In the second half of the workshop, we will take a look at Google Colab - a free ML toolkit that we can test out online. The workshop is not an introduction to coding or math, but we will give a of general overview of how ML is defined, how it is developed into a product and where it is commonly used today.

Requirements

All we need to get started for this workshop is a Google account to access Google Colab in the second half of the workshop. If you don't have one you can quickly sign up. If you don't want to create a Google account, you can always just follow along with the examples.

Outcomes

  • A basic Machine Learning background
  • Short history of speech synthesis
  • ML speech synthesis examples:
    • Commerical
    • Open Sourc research
  • using Google Colab
  • using Spleeter (audio source separation)

Background

Machine Learning(ML) is a subset of Artificial Intelligence (AI) which is is a fast moving field of computer science (CS). A good way to think about how these fields overlap is with a diagram.

Machine Learning - Why Now?

While many of the concepts are decades old, and the mathematical underpinnings have been around for centuries, the explosion in use and development of ML learning has been enabled by the creation and commercialisation of massively parallel processors. This specialised computer hardware most commonly found in Graphics Processing Units (GPUs) inside desktop and laptop computers and takes care of the display of 2D and 3D graphics. The same processing architecture that accelerates the rendering of 3D models onscreen is ideally suited to solve ML problems, resulting in specialised programming platforms, Application Programming Interfaces (APIs) and programming libraries for AI and ML.

Common Machine Learning Uses

One way to think of ML is as a recommendation system.

Based on input data (a lot of input data1))

  • a machine learning system is trained
  • a model is generated
  • the model is used can make recommendations (is implimented) on new data.

:workshops:prototypes:machine_learning:ideepcolor:8725096366_d1fe677cc5_o.jpg

One extremely common application of this is image recognition.

:workshops:prototypes:machine_learning:ideepcolor:2020-02-21_14_19_57-8725096366_d1fe677cc5_o_fb.jpg

When facebook asks you to tag a photo with names, you are providing them with a nicely annotated data set for supervised learning. They can then use this data set to train a model than then recognises (makes a recommendation) about other photos with you or your friend in it.

Snapchat filters use image recognition to make a map of your features, then applies masks and transformations in real-time.

Deep Learning

Today we are going to go a little “deeper” inside ML, exploring deep learning. Deep learning used multiple layers of algorithms, in an artificial neural network, inspired by the way the human neural networks inside all of us.
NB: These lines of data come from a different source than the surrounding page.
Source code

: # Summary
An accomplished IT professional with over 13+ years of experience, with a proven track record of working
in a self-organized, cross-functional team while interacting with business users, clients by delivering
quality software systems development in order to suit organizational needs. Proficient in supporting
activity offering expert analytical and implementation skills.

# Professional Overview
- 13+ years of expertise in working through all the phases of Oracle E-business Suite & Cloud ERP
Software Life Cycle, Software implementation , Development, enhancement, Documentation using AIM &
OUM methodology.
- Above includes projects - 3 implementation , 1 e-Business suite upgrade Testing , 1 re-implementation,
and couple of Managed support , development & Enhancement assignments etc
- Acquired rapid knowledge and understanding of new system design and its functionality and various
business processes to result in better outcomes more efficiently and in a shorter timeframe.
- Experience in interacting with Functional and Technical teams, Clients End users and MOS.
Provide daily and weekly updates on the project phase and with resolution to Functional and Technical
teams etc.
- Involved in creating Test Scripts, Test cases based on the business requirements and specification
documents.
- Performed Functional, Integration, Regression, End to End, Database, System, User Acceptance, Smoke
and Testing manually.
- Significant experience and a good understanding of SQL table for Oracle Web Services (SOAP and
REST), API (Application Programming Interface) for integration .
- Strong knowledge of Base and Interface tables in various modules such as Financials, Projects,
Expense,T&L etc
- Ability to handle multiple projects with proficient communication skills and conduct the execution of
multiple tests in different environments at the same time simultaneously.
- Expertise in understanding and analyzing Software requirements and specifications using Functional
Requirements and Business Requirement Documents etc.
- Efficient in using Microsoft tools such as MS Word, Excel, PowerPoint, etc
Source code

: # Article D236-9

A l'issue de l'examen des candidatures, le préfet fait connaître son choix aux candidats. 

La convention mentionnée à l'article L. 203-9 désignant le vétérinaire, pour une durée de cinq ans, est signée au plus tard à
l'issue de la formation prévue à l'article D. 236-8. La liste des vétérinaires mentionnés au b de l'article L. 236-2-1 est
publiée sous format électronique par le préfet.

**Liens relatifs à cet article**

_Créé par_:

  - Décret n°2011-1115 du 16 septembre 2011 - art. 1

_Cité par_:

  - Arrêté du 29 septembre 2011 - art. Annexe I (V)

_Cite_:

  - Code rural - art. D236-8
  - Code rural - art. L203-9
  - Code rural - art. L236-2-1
ML - From Paper to Product

We'll be exploring a few ML ideas, but to start with lets follow "Real-Time User-Guided Image Colorization with Learned Deep Priors", by Richard Zhang, Jun-Yan Zhu, Phillip Isola, Xinyang Geng, Angela S. Lin, Tianhe Yu, Alexei A. Efros from paper to product. Its not a recent paper in ML terms where it seems every month brings another breakthrough, but we can follow this paper right through to its release in Adobe Photoshop Elements 2020.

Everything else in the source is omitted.